At Global Conference, United Efforts to Empower Women
Women Deliver, the world’s largest conference on the health and rights of women and girls, took on a focus of global change and how that change must empower people without gender bias. And days after participants cultivated expertise from people around the world, conference speakers said the real change lies in making what was discussed a reality.
“Girls and women have such an untapped potential,” said Katja Iversen, CEO of Women Deliver. “Investing in them is not only the right thing to do, it’s the sound thing to do.”
The conference was a rare opportunity where people from diverse backgrounds and experiences all came together to focus on sustainable development, said Crown Princess Mary of Denmark. Princess Mary spoke in Copenhagen, where the conference was held and attracted more than 5,000 business and political leaders, activists and academics from more than 150 countries.
Everyone has a unique story and journey that brought them to the conference, she said in opening statements, but their conviction to achieve transformative change will be what unites them.
“For me the start of my journey, now 7 years ago, were the words, ‘when a women gets pregnant in my country, she has one foot in the grave,” Crown Princess Mary said. An obstetrician had told her of the dire health situations women face in Chad.
She was saddened and angered to learn that every minute a woman dies during childbirth or pregnancy, she said. Maternal mortality is one of multiple unjust symptoms of inequality, she said, but the global community must work to make promises for development into a reality.
“When a women gets pregnant in my country, she has one foot in the grave,” Crown Princess Mary of Denmark said an obstetrician from Chad had told her.
The princess was one of many speakers who would address disparities in women’s health, finances, education and overall well-being. But the real challenge lies in implementing change, speakers said.
Now comes the time where attendants, and people around the world must work together to help build a global community that empowers all citizens. In order to obtain this goal, speakers said, we must work towards sustainable development with respect to gender equality and improved health and nutrition for women and girls.
The strength in the conference, speakers said, would be in piecing together the attendees’ narratives from different societies and cultures, and utilizing people of various experiences and knowledge to develop solutions.
CMMB at Women Deliver
Bruce Wilkinson, president and CEO of CMMB, was among the world leaders in attendance at Women Deliver 2016. The individuals he met included Katja Iversen, CEO of Women Deliver , Yvonne Chaka Chaka, a South African singer, activist and U.N. goodwill ambassador, and multiple strategic partners.
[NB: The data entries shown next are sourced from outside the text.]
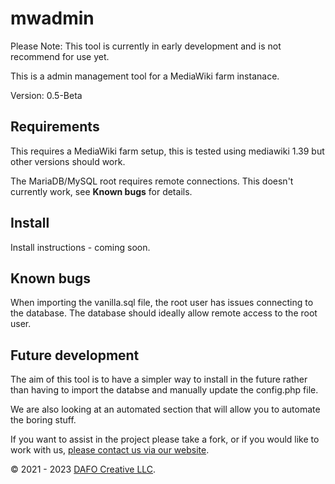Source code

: mwadmin
==================
Please Note: This tool is currently in early development and is not recommend for use yet.

This is a admin management tool for a MediaWiki farm instanace.

Version: 0.5-Beta

## Requirements


This requires a MediaWiki farm setup, this is tested using mediawiki 1.39 but other versions should work.

The MariaDB/MySQL root requires remote connections. This doesn't currently work, see **Known bugs** for details.

## Install

Install instructions - coming soon.

## Known bugs

When importing the vanilla.sql file, the root user has issues connecting to the database. The database should ideally allow remote access to the root user.

## Future development

The aim of this tool is to have a simpler way to install in the future rather than having to import the databse and manually update the config.php file.

We are also looking at an automated section that will allow you to automate the boring stuff.

If you want to assist in the project please take a fork, or if you would like to work with us, [please contact us via our website](https://dafocreative.com).

&copy; 2021 - 2023 [DAFO Creative LLC](https:/dafocreative.com).
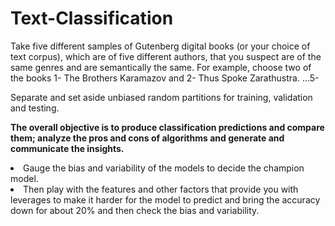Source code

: # Text-Classification
Take five different samples of Gutenberg digital books (or your choice of text corpus), which are of five different authors, that you suspect are of the same genres and are semantically the same. For example, choose two of the books 1- The Brothers Karamazov and 2- Thus Spoke Zarathustra. ...5- 

Separate and set aside unbiased random partitions for training, validation and testing.

<b>The overall objective is to produce classification predictions and compare them; analyze the pros and cons of algorithms and generate and communicate the insights.</b>

<li>Gauge the bias and variability of the models to decide the champion model. 
<li>Then play with the features and other factors that provide you with leverages to make it harder for the model to predict and bring the accuracy down for about 20% and then check the bias and variability.
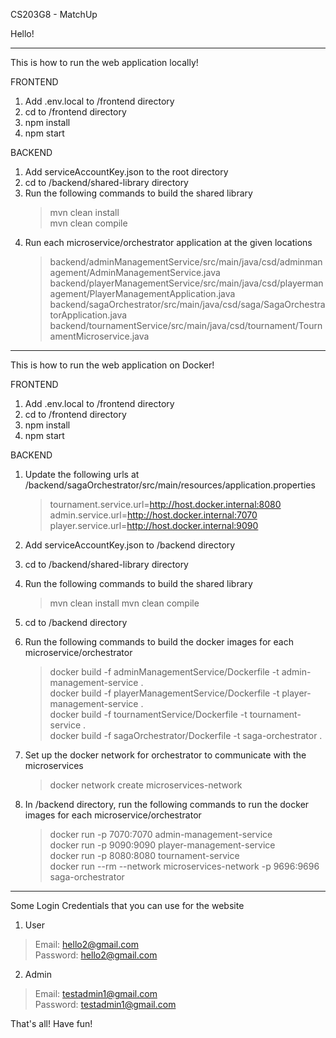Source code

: CS203G8 - MatchUp

Hello!

--------------------------------------------------------------------------------------------------------------------

This is how to run the web application locally!

FRONTEND
1. Add .env.local to /frontend directory
2. cd to /frontend directory
3. npm install
4. npm start

BACKEND
1. Add serviceAccountKey.json to the root directory
2. cd to /backend/shared-library directory 
3. Run the following commands to build the shared library
    > mvn clean install    
    > mvn clean compile    
4. Run each microservice/orchestrator application at the given locations
    > backend/adminManagementService/src/main/java/csd/adminmanagement/AdminManagementService.java    
    > backend/playerManagementService/src/main/java/csd/playermanagement/PlayerManagementApplication.java    
    > backend/sagaOrchestrator/src/main/java/csd/saga/SagaOrchestratorApplication.java    
    > backend/tournamentService/src/main/java/csd/tournament/TournamentMicroservice.java    

--------------------------------------------------------------------------------------------------------------------

This is how to run the web application on Docker!

FRONTEND
1. Add .env.local to /frontend directory
2. cd to /frontend directory
3. npm install
4. npm start

BACKEND
1. Update the following urls at /backend/sagaOrchestrator/src/main/resources/application.properties
    > tournament.service.url=http://host.docker.internal:8080    
    > admin.service.url=http://host.docker.internal:7070    
    > player.service.url=http://host.docker.internal:9090    

2. Add serviceAccountKey.json to /backend directory
3. cd to /backend/shared-library directory 
4. Run the following commands to build the shared library
    > mvn clean install
    > mvn clean compile
5. cd to /backend directory
6. Run the following commands to build the docker images for each microservice/orchestrator
    > docker build -f adminManagementService/Dockerfile -t admin-management-service .    
    > docker build -f playerManagementService/Dockerfile -t player-management-service .    
    > docker build -f tournamentService/Dockerfile -t tournament-service .    
    > docker build -f sagaOrchestrator/Dockerfile -t saga-orchestrator .    
7. Set up the docker network for orchestrator to communicate with the microservices
    > docker network create microservices-network    
8. In /backend directory, run the following commands to run the docker images for each microservice/orchestrator
    > docker run -p 7070:7070 admin-management-service    
    > docker run -p 9090:9090 player-management-service    
    > docker run -p 8080:8080 tournament-service    
    > docker run --rm --network microservices-network -p 9696:9696 saga-orchestrator

--------------------------------------------------------------------------------------------------------------------

Some Login Credentials that you can use for the website
1. User
> Email: hello2@gmail.com    
> Password: hello2@gmail.com    

2. Admin
> Email: testadmin1@gmail.com    
> Password: testadmin1@gmail.com    

That's all! Have fun!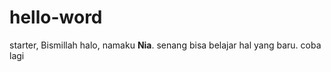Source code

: # hello-word
starter, Bismillah
halo, namaku **Nia**. senang bisa belajar hal yang baru.
coba lagi 

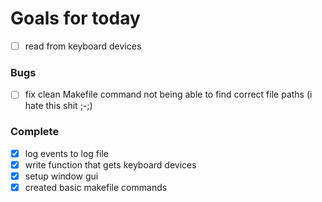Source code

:# Goals for today
- [ ] read from keyboard devices

### Bugs
- [ ] fix clean Makefile command not being able to find correct file paths (i hate this shit ;-;)

### Complete
- [x] log events to log file
- [x] write function that gets keyboard devices
- [x] setup window gui
- [x] created basic makefile commands
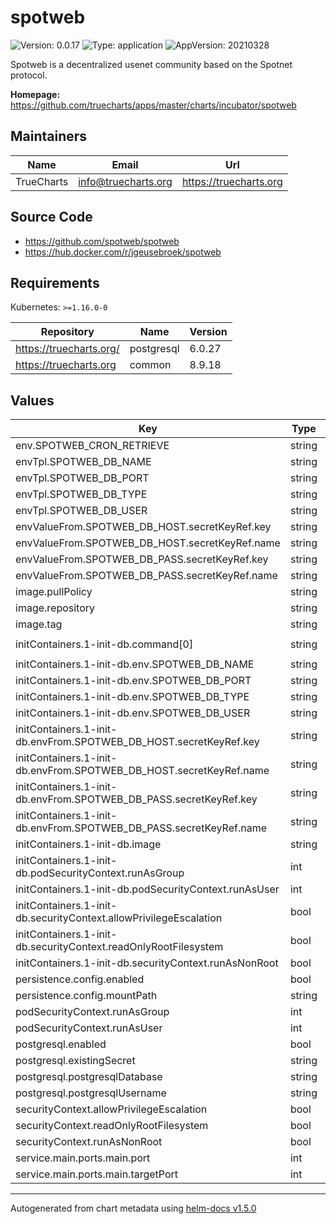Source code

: # spotweb

![Version: 0.0.17](https://img.shields.io/badge/Version-0.0.17-informational?style=flat-square) ![Type: application](https://img.shields.io/badge/Type-application-informational?style=flat-square) ![AppVersion: 20210328](https://img.shields.io/badge/AppVersion-20210328-informational?style=flat-square)

Spotweb is a decentralized usenet community based on the Spotnet protocol.

**Homepage:** <https://github.com/truecharts/apps/master/charts/incubator/spotweb>

## Maintainers

| Name | Email | Url |
| ---- | ------ | --- |
| TrueCharts | info@truecharts.org | https://truecharts.org |

## Source Code

* <https://github.com/spotweb/spotweb>
* <https://hub.docker.com/r/jgeusebroek/spotweb>

## Requirements

Kubernetes: `>=1.16.0-0`

| Repository | Name | Version |
|------------|------|---------|
| https://truecharts.org/ | postgresql | 6.0.27 |
| https://truecharts.org | common | 8.9.18 |

## Values

| Key | Type | Default | Description |
|-----|------|---------|-------------|
| env.SPOTWEB_CRON_RETRIEVE | string | `"*/15 * * * *"` |  |
| envTpl.SPOTWEB_DB_NAME | string | `"{{ .Values.postgresql.postgresqlDatabase }}"` |  |
| envTpl.SPOTWEB_DB_PORT | string | `"5432"` |  |
| envTpl.SPOTWEB_DB_TYPE | string | `"pdo_pgsql"` |  |
| envTpl.SPOTWEB_DB_USER | string | `"{{ .Values.postgresql.postgresqlUsername }}"` |  |
| envValueFrom.SPOTWEB_DB_HOST.secretKeyRef.key | string | `"plainhost"` |  |
| envValueFrom.SPOTWEB_DB_HOST.secretKeyRef.name | string | `"dbcreds"` |  |
| envValueFrom.SPOTWEB_DB_PASS.secretKeyRef.key | string | `"postgresql-password"` |  |
| envValueFrom.SPOTWEB_DB_PASS.secretKeyRef.name | string | `"dbcreds"` |  |
| image.pullPolicy | string | `"IfNotPresent"` |  |
| image.repository | string | `"jgeusebroek/spotweb"` |  |
| image.tag | string | `"20210328@sha256:e41482a844d8e5582239868d61ef8335dba156fa39d3f1c8ddc762ab214cf5b9"` |  |
| initContainers.1-init-db.command[0] | string | `"php /var/www/spotweb/bin/upgrade-db.php -reset-password admin -set-systemtype single"` |  |
| initContainers.1-init-db.env.SPOTWEB_DB_NAME | string | `"{{ .Values.postgresql.postgresqlDatabase }}"` |  |
| initContainers.1-init-db.env.SPOTWEB_DB_PORT | string | `"5432"` |  |
| initContainers.1-init-db.env.SPOTWEB_DB_TYPE | string | `"pdo_pgsql"` |  |
| initContainers.1-init-db.env.SPOTWEB_DB_USER | string | `"{{ .Values.postgresql.postgresqlUsername }}"` |  |
| initContainers.1-init-db.envFrom.SPOTWEB_DB_HOST.secretKeyRef.key | string | `"plainhost"` |  |
| initContainers.1-init-db.envFrom.SPOTWEB_DB_HOST.secretKeyRef.name | string | `"dbcreds"` |  |
| initContainers.1-init-db.envFrom.SPOTWEB_DB_PASS.secretKeyRef.key | string | `"postgresql-password"` |  |
| initContainers.1-init-db.envFrom.SPOTWEB_DB_PASS.secretKeyRef.name | string | `"dbcreds"` |  |
| initContainers.1-init-db.image | string | `"{{ .Values.image.repository }}:{{ .Values.image.tag }}"` |  |
| initContainers.1-init-db.podSecurityContext.runAsGroup | int | `0` |  |
| initContainers.1-init-db.podSecurityContext.runAsUser | int | `0` |  |
| initContainers.1-init-db.securityContext.allowPrivilegeEscalation | bool | `false` |  |
| initContainers.1-init-db.securityContext.readOnlyRootFilesystem | bool | `false` |  |
| initContainers.1-init-db.securityContext.runAsNonRoot | bool | `false` |  |
| persistence.config.enabled | bool | `true` |  |
| persistence.config.mountPath | string | `"/config"` |  |
| podSecurityContext.runAsGroup | int | `0` |  |
| podSecurityContext.runAsUser | int | `0` |  |
| postgresql.enabled | bool | `true` |  |
| postgresql.existingSecret | string | `"dbcreds"` |  |
| postgresql.postgresqlDatabase | string | `"spotweb"` |  |
| postgresql.postgresqlUsername | string | `"spotweb"` |  |
| securityContext.allowPrivilegeEscalation | bool | `false` |  |
| securityContext.readOnlyRootFilesystem | bool | `false` |  |
| securityContext.runAsNonRoot | bool | `false` |  |
| service.main.ports.main.port | int | `11000` |  |
| service.main.ports.main.targetPort | int | `80` |  |

----------------------------------------------
Autogenerated from chart metadata using [helm-docs v1.5.0](https://github.com/norwoodj/helm-docs/releases/v1.5.0)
As a global health organization, CMMB plays a critical role in the global agenda to end poverty, fight inequality and injustice, and tackle climate change by 2030. The mission echoes initiatives addressed at Women Deliver, and the strategy is part of CMMB’s $500 million commitment to the UN’s Sustainable Development Goals (SDGs).
To reach the most vulnerable populations, especially women and children, organizations must rely on evidence-based strategies, partnerships and unwavering dedication, Wilkinson said.
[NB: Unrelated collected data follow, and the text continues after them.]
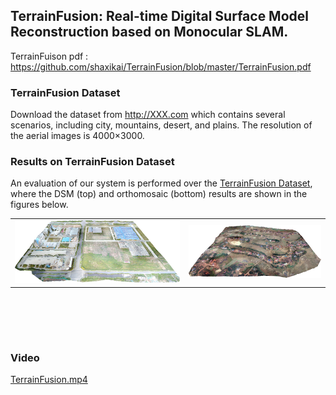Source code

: ## TerrainFusion: Real-time Digital Surface Model Reconstruction based on Monocular SLAM.

TerrainFuison pdf : https://github.com/shaxikai/TerrainFusion/blob/master/TerrainFusion.pdf



### TerrainFusion Dataset

Download the dataset from http://XXX.com which contains several scenarios, including city, mountains, desert, and plains.  The resolution of the aerial images is 4000×3000. 



### Results on TerrainFusion Dataset

An evaluation of our system is performed over the [TerrainFusion Dataset](http://XXX.com), where the DSM (top) and orthomosaic (bottom) results are shown in the figures below.

<table><tr>
<td><a href="./images/DSMfactory-side.png"><img src=./images/DSMfactory-side-s.png></td>
<td><a href="./images/DSMvillage-side.png"><img src=./images/DSMvillage-side-s.png></td>
</tr></table>








​        
​        

















​	

### Video

[TerrainFusion.mp4]()



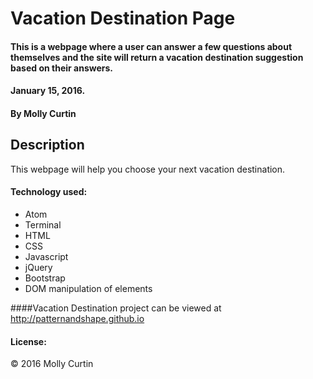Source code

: # Vacation Destination Page

#### This is a webpage where a user can answer a few questions about themselves and the site will return a vacation destination suggestion based on their answers.
#### January 15, 2016.

#### By Molly Curtin

## Description
This webpage will help you choose your next vacation destination.

#### Technology used:
* Atom
* Terminal
* HTML
* CSS
* Javascript
* jQuery
* Bootstrap
* DOM manipulation of elements

####Vacation Destination project can be viewed at http://patternandshape.github.io



#### License:
&copy; 2016 Molly Curtin
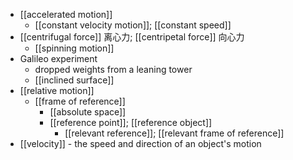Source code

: - [[accelerated motion]]
    - [[constant velocity motion]]; [[constant speed]]
- [[centrifugal force]] 离心力; [[centripetal force]] 向心力
    - [[spinning motion]]
- Galileo experiment
    - dropped weights from a leaning tower
    - [[inclined surface]]
- [[relative motion]]
    - [[frame of reference]]
        - [[absolute space]]
        - [[reference point]]; [[reference object]]
            - [[relevant reference]]; [[relevant frame of reference]]
- [[velocity]] - the speed and direction of an object's motion
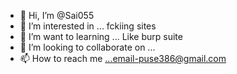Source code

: - 👋 Hi, I’m @Sai055
- 👀 I’m interested in ... fckiing sites
- 🌱 I’m want to  learning ... Like burp suite 
- 💞️ I’m looking to collaborate on ...
- 📫 How to reach me ...email-puse386@gmail.com


<!---
Sai055/Sai055 is a ✨ special ✨ repository because its `README.md` (this file) appears on your GitHub profile.
You can click the Preview link to take a look at your changes.
--->

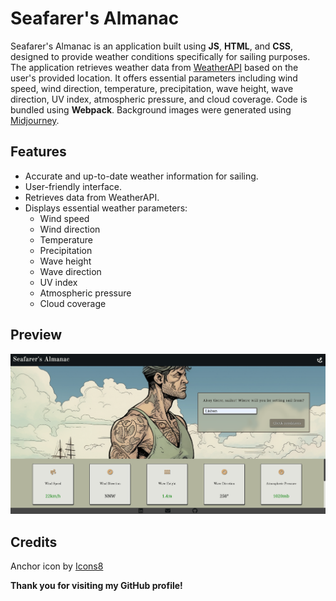 # Seafarer's Almanac
Seafarer's Almanac is an application built using **JS**, **HTML**, and **CSS**, designed to provide weather conditions specifically for sailing purposes.
The application retrieves weather data from [WeatherAPI](https://www.weatherapi.com/) based on the user's provided location. It offers essential parameters including wind speed, wind direction, temperature, precipitation, wave height, wave direction, UV index, atmospheric pressure, and cloud coverage.
Code is bundled using **Webpack**.
Background images were generated using [Midjourney](https://www.midjourney.com/).

## Features
- Accurate and up-to-date weather information for sailing.
- User-friendly interface.
- Retrieves data from WeatherAPI.
- Displays essential weather parameters:
    - Wind speed
    - Wind direction
    - Temperature
    - Precipitation
    - Wave height
    - Wave direction
    - UV index
    - Atmospheric pressure
    - Cloud coverage

## Preview
![Seafarer's Almanac](./src/assets/images/githubpreview.png)

## Credits
Anchor icon by [Icons8](https://icons8.com/icon/l5eJ4WAxXAQG/anchor)


**Thank you for visiting my GitHub profile!**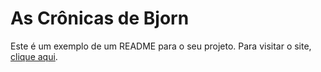 # As Crônicas de Bjorn

Este é um exemplo de um README para o seu projeto. Para visitar o site, [clique aqui](https://lyrioty.github.io/Bjorn-Svein/).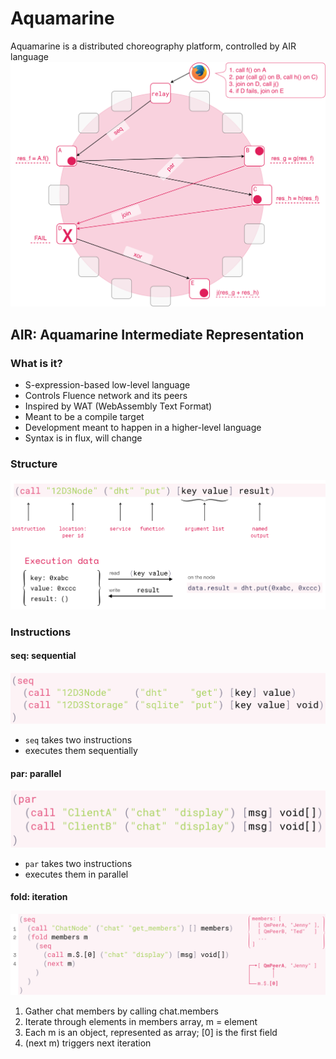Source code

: # Aquamarine

Aquamarine is a distributed choreography platform, controlled by AIR language
![Aquamarine schema](images/aquamarine.png)

## AIR: Aquamarine Intermediate Representation
### What is it?

- S-expression-based low-level language
- Controls Fluence network and its peers
- Inspired by WAT (WebAssembly Text Format)
- Meant to be a compile target
- Development meant to happen in a higher-level language
- Syntax is in flux, will change

### Structure
![AIR structure scheme](images/air_structure_data.png)

### Instructions
#### seq: sequential
![seq example](images/seq.png)
- `seq` takes two instructions
- executes them sequentially

#### par: parallel
![par example](images/par.png)
- `par` takes two instructions
- executes them in parallel

#### fold: iteration
![fold example](images/fold.png)
1. Gather chat members by calling chat.members
2. Iterate through elements in members array, m = element
3. Each m is an object, represented as array; [0] is the first field
4. (next m) triggers next iteration
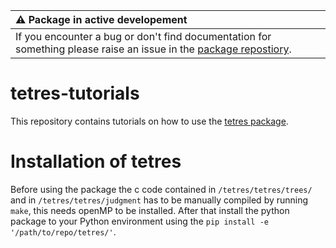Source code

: | :warning: Package in active developement                                                                                       |
|:-------------------------------------------------------------------------------------------------------------------------------|
| If you encounter a bug or don't find documentation for something please raise an issue in the [package repostiory](https://github.com/bioDS/tetres). |


# tetres-tutorials

This repository contains tutorials on how to use the [tetres package](https://github.com/bioDS/tetres).


# Installation of tetres

Before using the package the c code contained in `/tetres/tetres/trees/` and in `/tetres/tetres/judgment` has to be manually compiled by running `make`, this needs openMP to be installed.
After that install the python package to your Python environment using the `pip install -e '/path/to/repo/tetres/'`.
Wilkinson met with partners from the medical supply company BD, an ally of 10 years that helped their employees volunteer around the world with CMMB. More than 350 BD employees applied for 10 available positions in the Walking the Talk program, dedicated to assisting vulnerable communities in HIV/AIDS prevention and treatment.
Ariel Francisco, CMMB country director in Peru, joined Wilkinson in Copenhagen where the two met with Lacey Ahern, associate director of global health training at The University of Notre Dame. The university has served as a close partner helping students serve around the world at our sites, focused on improving the well-being of women and children.